▶ _TASK_
Please copy out the entries below exactly, beginning with the line that contains "Expected Time Complexity: O(n)" and ending with the line that contains "In second test", and include nothing outside that span.

▶ _DATA TO PROCESS_

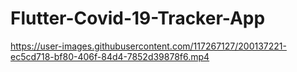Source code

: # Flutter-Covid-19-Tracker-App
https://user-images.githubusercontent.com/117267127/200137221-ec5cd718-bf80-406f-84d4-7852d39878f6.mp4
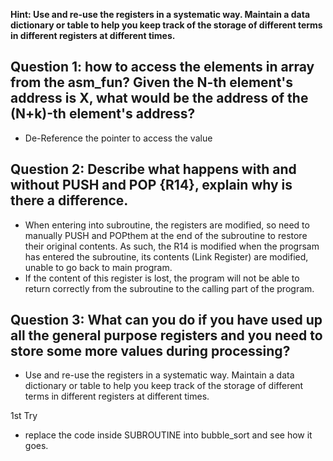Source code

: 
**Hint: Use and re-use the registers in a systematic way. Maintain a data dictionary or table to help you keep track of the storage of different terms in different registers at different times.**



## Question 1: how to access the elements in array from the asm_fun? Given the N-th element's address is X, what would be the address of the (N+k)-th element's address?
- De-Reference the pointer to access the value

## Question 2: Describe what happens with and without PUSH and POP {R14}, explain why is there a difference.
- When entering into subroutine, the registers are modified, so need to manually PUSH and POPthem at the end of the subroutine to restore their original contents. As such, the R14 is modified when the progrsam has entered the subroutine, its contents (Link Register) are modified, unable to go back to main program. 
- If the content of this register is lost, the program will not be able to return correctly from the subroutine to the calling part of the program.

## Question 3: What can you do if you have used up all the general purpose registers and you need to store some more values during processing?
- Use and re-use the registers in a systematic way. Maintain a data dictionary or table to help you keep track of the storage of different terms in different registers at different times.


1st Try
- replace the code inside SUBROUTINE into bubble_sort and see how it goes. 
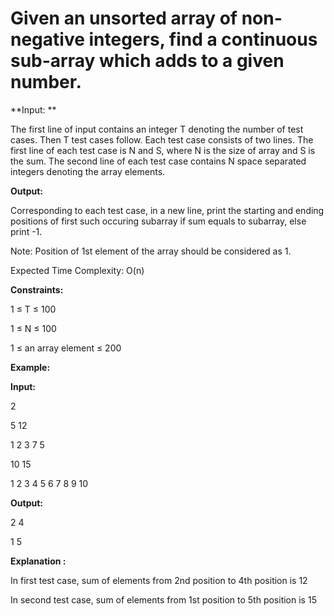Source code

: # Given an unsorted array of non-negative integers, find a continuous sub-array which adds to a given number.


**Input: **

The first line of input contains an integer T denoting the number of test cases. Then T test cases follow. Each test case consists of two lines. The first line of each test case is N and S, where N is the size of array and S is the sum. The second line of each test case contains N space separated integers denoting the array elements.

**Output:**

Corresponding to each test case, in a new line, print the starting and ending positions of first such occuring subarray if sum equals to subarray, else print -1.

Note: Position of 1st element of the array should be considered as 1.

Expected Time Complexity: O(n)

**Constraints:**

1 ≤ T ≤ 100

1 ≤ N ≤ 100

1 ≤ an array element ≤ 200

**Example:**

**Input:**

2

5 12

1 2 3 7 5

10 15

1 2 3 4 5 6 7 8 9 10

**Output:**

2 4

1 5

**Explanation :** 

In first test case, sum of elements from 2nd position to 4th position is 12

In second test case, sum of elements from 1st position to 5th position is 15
--
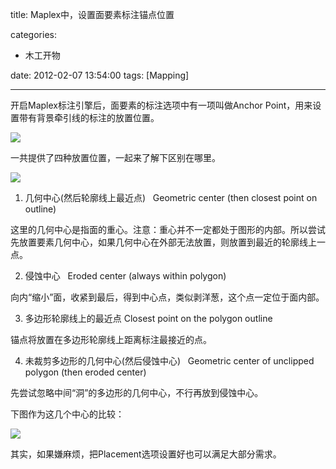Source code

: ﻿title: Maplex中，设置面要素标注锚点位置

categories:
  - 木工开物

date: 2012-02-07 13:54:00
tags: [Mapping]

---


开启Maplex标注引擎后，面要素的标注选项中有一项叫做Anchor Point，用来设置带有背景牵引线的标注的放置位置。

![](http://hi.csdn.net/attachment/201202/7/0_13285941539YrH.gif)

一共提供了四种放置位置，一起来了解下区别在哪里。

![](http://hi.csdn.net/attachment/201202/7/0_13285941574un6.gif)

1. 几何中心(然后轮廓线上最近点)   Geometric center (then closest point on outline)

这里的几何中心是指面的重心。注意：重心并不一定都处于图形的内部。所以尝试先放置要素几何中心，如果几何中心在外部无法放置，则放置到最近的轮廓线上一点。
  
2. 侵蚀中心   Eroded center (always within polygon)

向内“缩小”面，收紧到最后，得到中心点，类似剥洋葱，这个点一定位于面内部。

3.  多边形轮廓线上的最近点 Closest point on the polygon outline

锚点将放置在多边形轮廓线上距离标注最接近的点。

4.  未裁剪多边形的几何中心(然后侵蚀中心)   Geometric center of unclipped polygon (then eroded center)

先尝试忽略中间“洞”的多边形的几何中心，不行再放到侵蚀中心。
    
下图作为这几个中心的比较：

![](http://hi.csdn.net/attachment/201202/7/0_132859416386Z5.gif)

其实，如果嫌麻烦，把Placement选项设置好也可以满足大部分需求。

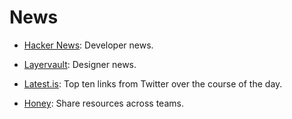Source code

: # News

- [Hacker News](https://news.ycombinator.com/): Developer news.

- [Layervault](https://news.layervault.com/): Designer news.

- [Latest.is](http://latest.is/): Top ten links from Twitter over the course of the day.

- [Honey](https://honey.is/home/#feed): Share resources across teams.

▶ _SOLVED EXERCISE_
Expected Time Complexity: O(n)

**Constraints:**

1 ≤ T ≤ 100

1 ≤ N ≤ 100

1 ≤ an array element ≤ 200

**Example:**

**Input:**

2

5 12

1 2 3 7 5

10 15

1 2 3 4 5 6 7 8 9 10

**Output:**

2 4

1 5

**Explanation :** 

In first test case, sum of elements from 2nd position to 4th position is 12

In second test case, sum of elements from 1st position to 5th position is 15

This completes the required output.